行方不明だった実父に代わり、叔母に引き取られたが、その人は完全放任主義で俺の心は思春期ということもあってかなり荒んでいた。
だから、あまりよろしくない奴等ともつるんでいた。
結果的には俺の不注意で事故死したんだが、兄弟でもいれば違う人生になっていたんじゃないかと思うこともある。
そして、"アークス"では普通の村人として生を受けた。
なぜそこから勇者なんてものになれたのか自分でもよくわからなかったが、そこは転生特典だと無理矢理納得させたのを覚えている。
5歳のときに村が魔物に襲われ、両親は俺を必死に庇ってあっけなく死んだ。
それからなんやかんやあって勇者に祭り上げられ、なんとなくの反抗で国に縛られないように腕を上げて好き勝手生きてきた。
ここでも兄弟がいたらどうなっていたんだろうと思う。
僅か数秒でふたりの自分を思い出し、感慨に耽る。
兄弟とは、どういうものだろうか。
弟でも妹でもどっちでもいいが、楽しみだな。
~・~・~・~・~・~・~・~・~・~
翌朝。
朝食をとってから、宿を出た。
残念ながら、あっしーたちは既にいなかった。
挨拶ぐらいくれてもいいのにと柄にもなく拗ねていたところへ宿の女将さんから、「またね」と言付かれたと聞いた。

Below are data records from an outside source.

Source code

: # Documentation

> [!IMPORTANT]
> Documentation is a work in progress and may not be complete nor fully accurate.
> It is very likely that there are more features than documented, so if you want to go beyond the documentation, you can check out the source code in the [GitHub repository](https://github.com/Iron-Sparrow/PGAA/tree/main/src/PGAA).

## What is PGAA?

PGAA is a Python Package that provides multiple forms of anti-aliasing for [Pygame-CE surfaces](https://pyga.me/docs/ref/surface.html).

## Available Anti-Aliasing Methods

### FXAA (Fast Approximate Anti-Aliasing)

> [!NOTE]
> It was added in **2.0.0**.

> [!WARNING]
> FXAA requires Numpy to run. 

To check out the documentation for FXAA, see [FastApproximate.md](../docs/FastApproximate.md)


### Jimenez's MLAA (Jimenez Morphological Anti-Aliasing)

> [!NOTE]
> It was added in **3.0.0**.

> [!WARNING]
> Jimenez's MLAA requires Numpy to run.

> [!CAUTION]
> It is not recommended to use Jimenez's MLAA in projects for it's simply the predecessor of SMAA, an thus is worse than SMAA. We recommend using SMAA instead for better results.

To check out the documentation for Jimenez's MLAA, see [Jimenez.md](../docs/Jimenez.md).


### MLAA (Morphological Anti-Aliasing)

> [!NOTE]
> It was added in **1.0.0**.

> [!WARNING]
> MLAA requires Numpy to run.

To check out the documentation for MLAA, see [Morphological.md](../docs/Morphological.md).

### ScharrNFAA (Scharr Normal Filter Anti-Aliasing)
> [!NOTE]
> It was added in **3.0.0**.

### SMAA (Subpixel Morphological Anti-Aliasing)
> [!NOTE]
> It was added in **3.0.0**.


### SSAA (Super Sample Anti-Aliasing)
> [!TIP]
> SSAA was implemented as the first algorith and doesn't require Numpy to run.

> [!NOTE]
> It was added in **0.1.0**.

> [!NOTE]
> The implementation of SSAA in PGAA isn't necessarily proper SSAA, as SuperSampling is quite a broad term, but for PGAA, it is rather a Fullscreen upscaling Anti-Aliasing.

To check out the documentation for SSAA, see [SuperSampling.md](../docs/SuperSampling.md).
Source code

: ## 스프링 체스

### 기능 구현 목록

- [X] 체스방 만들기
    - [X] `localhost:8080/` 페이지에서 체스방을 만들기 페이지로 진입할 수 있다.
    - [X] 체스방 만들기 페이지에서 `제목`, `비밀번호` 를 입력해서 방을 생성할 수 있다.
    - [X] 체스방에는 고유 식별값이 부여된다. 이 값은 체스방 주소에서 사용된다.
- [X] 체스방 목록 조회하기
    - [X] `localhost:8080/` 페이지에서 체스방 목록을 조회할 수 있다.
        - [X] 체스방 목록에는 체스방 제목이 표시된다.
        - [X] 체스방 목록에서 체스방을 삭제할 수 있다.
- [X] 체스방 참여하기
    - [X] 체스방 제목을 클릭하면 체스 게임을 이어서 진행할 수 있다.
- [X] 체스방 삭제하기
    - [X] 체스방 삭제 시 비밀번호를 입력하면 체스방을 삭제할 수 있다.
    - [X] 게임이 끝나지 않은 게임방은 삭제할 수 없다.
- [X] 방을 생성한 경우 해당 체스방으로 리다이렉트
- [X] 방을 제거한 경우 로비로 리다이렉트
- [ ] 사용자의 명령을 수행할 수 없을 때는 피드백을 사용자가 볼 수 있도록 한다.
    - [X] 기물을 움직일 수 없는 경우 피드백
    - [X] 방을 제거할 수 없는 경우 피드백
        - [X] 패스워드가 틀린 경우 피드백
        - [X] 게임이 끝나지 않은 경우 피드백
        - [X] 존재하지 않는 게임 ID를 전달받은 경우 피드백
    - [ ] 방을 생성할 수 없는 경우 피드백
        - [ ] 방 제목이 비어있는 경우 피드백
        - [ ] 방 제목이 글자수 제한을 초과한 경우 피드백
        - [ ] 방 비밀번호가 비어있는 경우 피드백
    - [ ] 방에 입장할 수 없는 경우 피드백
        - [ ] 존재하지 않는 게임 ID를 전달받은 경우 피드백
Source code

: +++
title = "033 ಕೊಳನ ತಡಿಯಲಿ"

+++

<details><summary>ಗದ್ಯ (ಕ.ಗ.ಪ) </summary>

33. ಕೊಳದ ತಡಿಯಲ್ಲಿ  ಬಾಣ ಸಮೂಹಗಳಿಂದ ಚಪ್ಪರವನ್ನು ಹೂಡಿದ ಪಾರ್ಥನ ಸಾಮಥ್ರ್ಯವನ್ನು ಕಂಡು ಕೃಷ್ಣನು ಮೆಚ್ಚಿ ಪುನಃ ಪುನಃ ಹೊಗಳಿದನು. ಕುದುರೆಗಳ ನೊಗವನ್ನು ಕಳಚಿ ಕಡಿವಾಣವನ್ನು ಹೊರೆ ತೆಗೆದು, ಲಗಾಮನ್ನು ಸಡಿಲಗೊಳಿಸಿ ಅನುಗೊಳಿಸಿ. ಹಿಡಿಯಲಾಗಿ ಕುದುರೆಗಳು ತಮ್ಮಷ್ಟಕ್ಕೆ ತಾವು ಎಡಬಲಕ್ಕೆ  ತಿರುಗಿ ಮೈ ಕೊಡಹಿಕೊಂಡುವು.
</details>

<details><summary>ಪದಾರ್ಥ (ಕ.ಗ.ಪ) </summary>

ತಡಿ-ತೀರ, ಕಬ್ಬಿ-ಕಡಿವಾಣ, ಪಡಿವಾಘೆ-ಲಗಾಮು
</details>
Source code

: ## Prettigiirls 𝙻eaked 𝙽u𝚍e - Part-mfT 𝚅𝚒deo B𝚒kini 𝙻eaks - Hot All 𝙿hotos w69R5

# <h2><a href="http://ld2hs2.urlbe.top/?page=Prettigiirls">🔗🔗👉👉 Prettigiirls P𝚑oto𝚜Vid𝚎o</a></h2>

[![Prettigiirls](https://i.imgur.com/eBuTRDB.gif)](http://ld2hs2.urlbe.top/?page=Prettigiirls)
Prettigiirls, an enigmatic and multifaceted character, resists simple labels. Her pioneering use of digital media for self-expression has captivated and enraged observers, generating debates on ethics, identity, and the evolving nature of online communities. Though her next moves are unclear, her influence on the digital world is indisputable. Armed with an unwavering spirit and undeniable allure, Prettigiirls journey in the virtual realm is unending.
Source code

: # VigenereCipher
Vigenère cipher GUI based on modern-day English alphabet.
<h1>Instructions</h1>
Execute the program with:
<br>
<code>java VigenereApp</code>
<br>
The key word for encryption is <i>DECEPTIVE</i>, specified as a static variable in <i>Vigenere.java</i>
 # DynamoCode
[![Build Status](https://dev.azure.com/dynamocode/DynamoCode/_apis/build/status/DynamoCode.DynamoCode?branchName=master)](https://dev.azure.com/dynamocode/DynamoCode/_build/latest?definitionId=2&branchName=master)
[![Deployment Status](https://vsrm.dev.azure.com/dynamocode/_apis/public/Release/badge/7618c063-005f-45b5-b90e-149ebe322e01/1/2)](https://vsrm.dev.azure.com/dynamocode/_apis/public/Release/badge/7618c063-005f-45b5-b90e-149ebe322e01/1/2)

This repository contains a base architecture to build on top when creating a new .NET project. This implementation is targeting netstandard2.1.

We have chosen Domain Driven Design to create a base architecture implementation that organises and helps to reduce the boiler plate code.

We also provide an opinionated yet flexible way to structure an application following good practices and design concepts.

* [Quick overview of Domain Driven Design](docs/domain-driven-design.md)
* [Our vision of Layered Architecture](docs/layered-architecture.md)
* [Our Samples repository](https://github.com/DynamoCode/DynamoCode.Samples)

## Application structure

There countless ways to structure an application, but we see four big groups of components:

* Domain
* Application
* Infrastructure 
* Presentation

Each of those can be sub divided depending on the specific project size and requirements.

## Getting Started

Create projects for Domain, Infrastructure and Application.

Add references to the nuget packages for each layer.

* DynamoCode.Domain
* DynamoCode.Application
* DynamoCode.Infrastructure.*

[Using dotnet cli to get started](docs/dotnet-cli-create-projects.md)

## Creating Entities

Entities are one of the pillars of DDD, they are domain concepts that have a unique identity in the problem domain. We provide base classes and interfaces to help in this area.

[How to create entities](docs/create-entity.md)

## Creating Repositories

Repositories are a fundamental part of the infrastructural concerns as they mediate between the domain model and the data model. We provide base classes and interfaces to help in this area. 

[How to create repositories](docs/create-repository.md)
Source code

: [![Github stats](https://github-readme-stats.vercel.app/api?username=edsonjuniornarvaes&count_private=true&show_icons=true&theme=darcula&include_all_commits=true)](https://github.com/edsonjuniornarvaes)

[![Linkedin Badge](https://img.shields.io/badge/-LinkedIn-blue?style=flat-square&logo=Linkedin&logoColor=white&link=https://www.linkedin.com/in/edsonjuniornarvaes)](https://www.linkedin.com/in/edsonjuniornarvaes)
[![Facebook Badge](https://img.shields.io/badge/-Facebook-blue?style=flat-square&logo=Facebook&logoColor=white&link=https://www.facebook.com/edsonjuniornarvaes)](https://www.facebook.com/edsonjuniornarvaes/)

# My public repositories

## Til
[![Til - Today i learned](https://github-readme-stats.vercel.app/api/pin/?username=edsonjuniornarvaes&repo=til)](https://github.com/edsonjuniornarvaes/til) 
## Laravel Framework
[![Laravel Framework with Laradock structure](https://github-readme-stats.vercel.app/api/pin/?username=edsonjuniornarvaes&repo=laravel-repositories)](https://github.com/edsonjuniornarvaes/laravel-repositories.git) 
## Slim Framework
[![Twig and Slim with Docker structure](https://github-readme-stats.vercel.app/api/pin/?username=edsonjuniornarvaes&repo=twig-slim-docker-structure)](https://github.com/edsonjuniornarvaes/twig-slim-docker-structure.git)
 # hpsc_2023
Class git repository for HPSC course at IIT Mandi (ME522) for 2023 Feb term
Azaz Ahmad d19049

またねって……そうそう会わないと思うけど、とこのときの俺は思った。
まさか、家の電話番号を教えてるとは思ってもみなかったのだ。
今日の目的地は、宿から少し離れたところにある巨大複合施設だ。
メインはショッピングモールで、その傍にボーリング場やテニスコート、バッティングセンター等を配置している。
と、俺が持ってるパンフレットには書かれている。
なんでも、できたばかりで特大セールをやっているらしい。
これは人ゴミがうざそうだ。
「こんなときに特大セールって……」
ポツリと呟いた俺の独り言を、後部座席で隣に座っている朱美が拾った。
「なに言ってるの。特大セールだからこの旅行を決めたのよ。色々と爆買いするチャンスなんだから。祐也の服もすぐ着れなくなっちゃうと思うし」
うぇ~。
今のところ金には余裕があるって言ってたのに………。
そして、俺のやる気の無さを感じ取ったのだろう。
朱美は少し慌てた感じで付け加えた。
「祐也の欲しいものも買ってあげるわよ?普段はダメなものも今日だけ特別よ」
欲しいものか。
こっちに転生してから、驚く程ぐーたらしてて特に考えてなかったな。
あまりにも平和すぎて。
ダメだ、思い付かない。
朱美のお腹の中に新しい命が無ければ兄弟って答えたんだが、それ以外だと………。
あっ、あれにしよう!
「じゃあ、バスケットボールがいい」
「バスケットボール?」
朱美にとって、その答えは予想外だったのだろう。
おうむ返しに聞いてきた。顔になぜ?と出ている。
「バスケやってみたくて」
「あら。野球じゃなくて?いつも一生懸命素振りしてるし、パパと楽しそうにキャッチボールもしてるのに?」
素振りは、魔法訓練のカモフラージュで。
キャッチボールは、ただ単純に親とやったことがなくて憧れだっただけだ。
実際やってみると、めっちゃ楽しかったが。
「野球もいいけど、バスケやってみたいな。こないだテレビ見て格好良かったから」
朱美に言う理由は適当だ。
本当の理由は、前々世で中学のときに母親が死んだショックで辞めたバスケを再びやりたくなったからだ。
「いいじゃないか、バスケ。パパが子供の頃は丁度◯◯のバスケって漫画が流行っててな。よく遊んだものだ」
運転中の恭介が前を見ながら、会話に入ってくる。
漫画か。
欲しいもの、それもありだな。
ここ20年分の漫画をありったけ読むというのも悪くない。
「それ面白いの?」
そう聞いた自分の顔は見えないが、恐らくわくわくしているのが顔に出ているはずだ。
朱美は隣で苦笑いしている。
「あぁ、面白いぞ。そういえば、祐也はパパの実家に来たことはなかったな。今度行くか?漫画部屋があるぞ」
「いく!」
人混みで萎えていた気持ちを横に置いて、その後の俺は上機嫌だった。
まもなくして、巨大複合施設『レインボーモール』へ到着した。